:: Task instructions ::
The data below holds the lines to copy: everything from the line containing "# FreeCAD Basics" to the line containing "2. FreeCAD seems", both ends included, set down exactly.

:: Data shown ::
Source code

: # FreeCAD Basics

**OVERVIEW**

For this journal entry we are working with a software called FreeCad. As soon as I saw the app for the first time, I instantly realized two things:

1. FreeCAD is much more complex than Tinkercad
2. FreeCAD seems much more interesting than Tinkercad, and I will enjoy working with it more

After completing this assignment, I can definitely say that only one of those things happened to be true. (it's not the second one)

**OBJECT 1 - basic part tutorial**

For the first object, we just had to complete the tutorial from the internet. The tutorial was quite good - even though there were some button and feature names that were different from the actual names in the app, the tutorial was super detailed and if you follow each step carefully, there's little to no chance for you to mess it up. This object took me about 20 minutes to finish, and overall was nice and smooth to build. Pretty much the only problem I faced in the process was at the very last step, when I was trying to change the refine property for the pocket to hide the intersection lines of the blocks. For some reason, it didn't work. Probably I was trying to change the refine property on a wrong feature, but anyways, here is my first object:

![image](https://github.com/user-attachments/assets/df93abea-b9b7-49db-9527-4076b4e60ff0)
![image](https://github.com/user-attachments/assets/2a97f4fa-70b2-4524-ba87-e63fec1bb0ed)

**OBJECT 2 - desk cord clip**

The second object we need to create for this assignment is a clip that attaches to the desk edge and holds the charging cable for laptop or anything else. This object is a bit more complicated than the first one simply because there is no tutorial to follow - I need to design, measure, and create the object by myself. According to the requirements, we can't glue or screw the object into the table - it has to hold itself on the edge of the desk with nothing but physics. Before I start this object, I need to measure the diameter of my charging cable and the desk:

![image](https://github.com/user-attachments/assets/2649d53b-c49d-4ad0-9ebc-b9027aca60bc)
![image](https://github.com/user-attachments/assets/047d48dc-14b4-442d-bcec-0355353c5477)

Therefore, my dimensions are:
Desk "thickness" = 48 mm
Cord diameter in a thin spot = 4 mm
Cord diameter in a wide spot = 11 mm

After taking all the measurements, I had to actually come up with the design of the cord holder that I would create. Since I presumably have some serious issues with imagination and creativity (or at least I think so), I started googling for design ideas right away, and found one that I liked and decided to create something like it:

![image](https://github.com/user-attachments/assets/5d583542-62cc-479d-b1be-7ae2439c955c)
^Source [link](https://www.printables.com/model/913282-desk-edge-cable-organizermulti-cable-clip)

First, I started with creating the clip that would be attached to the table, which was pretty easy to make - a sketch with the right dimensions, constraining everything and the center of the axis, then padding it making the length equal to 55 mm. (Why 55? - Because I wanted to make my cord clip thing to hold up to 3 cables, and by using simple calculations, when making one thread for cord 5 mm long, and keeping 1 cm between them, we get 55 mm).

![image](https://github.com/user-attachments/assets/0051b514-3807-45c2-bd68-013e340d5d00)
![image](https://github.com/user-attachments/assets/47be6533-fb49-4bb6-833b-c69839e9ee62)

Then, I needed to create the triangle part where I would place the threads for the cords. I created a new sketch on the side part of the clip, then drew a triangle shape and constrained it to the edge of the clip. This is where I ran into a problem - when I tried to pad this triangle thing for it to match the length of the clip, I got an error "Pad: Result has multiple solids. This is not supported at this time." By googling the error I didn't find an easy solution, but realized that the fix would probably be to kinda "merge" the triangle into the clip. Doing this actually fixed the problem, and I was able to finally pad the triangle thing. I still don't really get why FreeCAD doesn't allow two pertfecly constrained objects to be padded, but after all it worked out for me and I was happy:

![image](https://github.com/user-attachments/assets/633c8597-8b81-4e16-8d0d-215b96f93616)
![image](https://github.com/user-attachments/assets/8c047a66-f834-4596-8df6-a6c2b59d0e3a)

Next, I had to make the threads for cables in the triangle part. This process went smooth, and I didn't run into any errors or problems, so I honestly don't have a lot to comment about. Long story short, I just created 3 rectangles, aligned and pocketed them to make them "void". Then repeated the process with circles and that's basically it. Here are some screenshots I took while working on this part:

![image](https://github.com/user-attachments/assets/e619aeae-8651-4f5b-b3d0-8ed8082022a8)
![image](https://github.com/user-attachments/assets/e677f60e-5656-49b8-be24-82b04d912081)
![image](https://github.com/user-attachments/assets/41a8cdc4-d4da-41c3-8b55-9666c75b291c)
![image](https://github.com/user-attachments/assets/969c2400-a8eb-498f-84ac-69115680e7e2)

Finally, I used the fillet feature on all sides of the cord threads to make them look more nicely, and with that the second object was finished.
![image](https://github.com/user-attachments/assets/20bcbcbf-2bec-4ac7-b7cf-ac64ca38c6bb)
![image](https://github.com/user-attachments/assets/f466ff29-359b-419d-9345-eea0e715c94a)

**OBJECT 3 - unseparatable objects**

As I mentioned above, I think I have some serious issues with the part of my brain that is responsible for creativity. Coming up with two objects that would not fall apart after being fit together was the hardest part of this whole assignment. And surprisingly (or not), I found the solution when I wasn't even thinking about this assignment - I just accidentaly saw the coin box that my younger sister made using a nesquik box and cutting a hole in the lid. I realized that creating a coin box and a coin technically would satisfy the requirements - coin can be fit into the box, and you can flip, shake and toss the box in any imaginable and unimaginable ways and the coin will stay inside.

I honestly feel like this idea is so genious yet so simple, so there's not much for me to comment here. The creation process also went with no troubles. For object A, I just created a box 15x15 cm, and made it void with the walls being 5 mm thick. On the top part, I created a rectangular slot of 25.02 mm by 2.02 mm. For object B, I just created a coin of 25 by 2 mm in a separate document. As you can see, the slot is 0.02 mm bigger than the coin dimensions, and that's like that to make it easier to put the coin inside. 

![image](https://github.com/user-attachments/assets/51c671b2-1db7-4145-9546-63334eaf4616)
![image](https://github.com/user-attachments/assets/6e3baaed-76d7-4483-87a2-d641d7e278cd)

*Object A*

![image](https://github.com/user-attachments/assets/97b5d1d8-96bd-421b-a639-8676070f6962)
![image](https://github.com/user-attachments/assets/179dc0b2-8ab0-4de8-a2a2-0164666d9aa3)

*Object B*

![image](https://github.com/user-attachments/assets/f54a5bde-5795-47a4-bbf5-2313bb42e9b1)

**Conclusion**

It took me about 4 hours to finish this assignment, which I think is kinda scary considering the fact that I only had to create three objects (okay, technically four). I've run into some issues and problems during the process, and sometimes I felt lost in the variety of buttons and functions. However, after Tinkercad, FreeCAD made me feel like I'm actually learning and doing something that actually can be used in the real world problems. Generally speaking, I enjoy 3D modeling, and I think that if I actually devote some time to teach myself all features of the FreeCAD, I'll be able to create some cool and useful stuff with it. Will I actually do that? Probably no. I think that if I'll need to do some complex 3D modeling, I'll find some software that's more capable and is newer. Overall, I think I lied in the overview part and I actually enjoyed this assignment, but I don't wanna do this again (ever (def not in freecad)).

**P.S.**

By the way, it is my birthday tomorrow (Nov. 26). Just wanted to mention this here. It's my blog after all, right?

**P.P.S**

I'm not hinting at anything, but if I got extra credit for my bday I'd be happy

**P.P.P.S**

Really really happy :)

:: Response ::
: # FreeCAD Basics

**OVERVIEW**

For this journal entry we are working with a software called FreeCad. As soon as I saw the app for the first time, I instantly realized two things:

1. FreeCAD is much more complex than Tinkercad
2. FreeCAD seems much more interesting than Tinkercad, and I will enjoy working with it more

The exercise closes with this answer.